_Records supplied_:
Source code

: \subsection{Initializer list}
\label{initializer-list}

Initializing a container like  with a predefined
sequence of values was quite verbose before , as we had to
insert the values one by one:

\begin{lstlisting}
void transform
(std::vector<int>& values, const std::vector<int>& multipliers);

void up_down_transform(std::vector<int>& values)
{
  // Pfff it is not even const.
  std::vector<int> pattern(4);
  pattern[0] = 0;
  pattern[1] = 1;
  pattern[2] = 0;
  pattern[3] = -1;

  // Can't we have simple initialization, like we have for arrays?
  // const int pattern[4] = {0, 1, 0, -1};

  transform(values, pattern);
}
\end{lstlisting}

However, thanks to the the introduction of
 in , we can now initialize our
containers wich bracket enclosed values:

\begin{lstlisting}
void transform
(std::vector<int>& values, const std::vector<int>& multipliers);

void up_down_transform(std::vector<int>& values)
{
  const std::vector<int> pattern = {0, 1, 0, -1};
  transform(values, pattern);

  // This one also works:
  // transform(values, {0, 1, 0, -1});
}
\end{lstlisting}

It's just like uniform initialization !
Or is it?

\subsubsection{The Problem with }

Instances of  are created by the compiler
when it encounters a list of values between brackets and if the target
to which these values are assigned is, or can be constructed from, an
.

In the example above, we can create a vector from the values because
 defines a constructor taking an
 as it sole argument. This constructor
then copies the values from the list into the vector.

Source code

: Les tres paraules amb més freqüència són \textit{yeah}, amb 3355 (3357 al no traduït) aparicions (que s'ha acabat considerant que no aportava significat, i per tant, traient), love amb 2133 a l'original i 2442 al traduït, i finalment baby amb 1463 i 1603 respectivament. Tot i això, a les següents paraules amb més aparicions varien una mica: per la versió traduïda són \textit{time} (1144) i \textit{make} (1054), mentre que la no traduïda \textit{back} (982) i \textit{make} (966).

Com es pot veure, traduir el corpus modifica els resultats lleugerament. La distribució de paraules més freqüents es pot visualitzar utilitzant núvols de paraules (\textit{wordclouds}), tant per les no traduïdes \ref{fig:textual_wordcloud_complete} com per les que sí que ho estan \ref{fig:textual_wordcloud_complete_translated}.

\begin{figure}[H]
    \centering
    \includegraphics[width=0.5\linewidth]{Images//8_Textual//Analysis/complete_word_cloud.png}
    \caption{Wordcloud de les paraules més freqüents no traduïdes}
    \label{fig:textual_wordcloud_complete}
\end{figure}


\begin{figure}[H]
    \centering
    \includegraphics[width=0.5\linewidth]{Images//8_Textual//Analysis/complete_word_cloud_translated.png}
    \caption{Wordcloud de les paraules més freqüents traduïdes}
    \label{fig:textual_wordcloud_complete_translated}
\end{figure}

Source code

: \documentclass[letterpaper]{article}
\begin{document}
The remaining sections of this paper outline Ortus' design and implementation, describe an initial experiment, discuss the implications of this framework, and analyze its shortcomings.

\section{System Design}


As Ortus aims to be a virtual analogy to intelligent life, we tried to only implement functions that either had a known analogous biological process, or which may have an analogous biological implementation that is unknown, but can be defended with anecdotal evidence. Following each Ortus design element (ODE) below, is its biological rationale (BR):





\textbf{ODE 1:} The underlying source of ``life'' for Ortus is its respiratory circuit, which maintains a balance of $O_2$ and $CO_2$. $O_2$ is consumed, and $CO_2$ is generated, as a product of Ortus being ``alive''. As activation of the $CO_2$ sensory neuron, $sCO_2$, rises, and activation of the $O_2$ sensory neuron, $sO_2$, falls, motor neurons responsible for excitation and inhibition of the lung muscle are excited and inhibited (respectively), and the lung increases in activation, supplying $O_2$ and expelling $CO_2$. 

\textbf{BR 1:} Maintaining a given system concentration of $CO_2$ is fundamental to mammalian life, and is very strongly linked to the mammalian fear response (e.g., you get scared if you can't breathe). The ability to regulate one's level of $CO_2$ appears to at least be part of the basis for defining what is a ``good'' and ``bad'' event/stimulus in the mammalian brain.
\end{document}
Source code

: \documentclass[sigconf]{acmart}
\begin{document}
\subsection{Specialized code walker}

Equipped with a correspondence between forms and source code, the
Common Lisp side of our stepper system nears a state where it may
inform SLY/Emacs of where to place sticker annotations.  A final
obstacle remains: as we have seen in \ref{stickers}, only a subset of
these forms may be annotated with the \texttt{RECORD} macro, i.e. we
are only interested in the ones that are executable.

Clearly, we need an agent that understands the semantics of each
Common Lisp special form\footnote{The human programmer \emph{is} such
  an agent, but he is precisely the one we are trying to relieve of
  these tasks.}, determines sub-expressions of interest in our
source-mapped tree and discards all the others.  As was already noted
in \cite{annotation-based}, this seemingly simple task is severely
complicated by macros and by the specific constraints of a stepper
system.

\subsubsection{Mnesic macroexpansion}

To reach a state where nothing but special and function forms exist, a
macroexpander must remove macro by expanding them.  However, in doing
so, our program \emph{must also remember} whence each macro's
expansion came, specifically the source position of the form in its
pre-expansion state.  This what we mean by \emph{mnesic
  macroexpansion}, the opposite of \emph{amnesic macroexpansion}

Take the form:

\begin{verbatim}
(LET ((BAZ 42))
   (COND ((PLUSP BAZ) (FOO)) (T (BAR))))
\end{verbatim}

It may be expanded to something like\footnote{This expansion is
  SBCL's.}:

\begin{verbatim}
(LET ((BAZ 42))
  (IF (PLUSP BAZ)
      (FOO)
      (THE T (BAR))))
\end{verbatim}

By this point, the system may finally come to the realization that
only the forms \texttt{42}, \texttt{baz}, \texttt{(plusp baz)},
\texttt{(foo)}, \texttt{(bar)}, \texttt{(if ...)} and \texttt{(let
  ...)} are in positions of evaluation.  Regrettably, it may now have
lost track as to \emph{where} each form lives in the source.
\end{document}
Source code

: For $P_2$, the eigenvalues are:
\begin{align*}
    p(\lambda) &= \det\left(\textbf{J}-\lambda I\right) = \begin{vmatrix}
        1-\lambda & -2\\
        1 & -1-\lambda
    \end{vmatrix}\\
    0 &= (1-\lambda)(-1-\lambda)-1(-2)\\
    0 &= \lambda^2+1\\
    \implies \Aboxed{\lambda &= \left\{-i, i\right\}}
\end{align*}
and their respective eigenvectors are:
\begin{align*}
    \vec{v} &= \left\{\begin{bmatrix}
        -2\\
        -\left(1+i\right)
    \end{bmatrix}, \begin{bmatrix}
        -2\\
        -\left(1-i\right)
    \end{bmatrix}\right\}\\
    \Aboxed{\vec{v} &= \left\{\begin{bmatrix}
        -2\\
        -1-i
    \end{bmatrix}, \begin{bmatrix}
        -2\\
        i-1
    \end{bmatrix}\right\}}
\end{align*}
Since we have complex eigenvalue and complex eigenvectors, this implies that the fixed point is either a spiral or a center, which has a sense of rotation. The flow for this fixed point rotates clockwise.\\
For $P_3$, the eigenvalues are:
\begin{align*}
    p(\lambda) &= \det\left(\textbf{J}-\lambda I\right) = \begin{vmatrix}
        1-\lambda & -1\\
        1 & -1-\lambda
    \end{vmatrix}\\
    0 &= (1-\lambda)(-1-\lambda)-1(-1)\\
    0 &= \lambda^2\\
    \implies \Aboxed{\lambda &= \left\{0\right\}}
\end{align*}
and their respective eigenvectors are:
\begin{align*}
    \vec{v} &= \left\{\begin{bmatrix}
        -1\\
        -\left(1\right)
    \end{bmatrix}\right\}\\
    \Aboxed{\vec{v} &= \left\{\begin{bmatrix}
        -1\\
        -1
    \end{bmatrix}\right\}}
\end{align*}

_What you need to do_: Copy out each line of the data where the string "agent" appears.

_Response to this task_:
Clearly, we need an agent that understands the semantics of each
  an agent, but he is precisely the one we are trying to relieve of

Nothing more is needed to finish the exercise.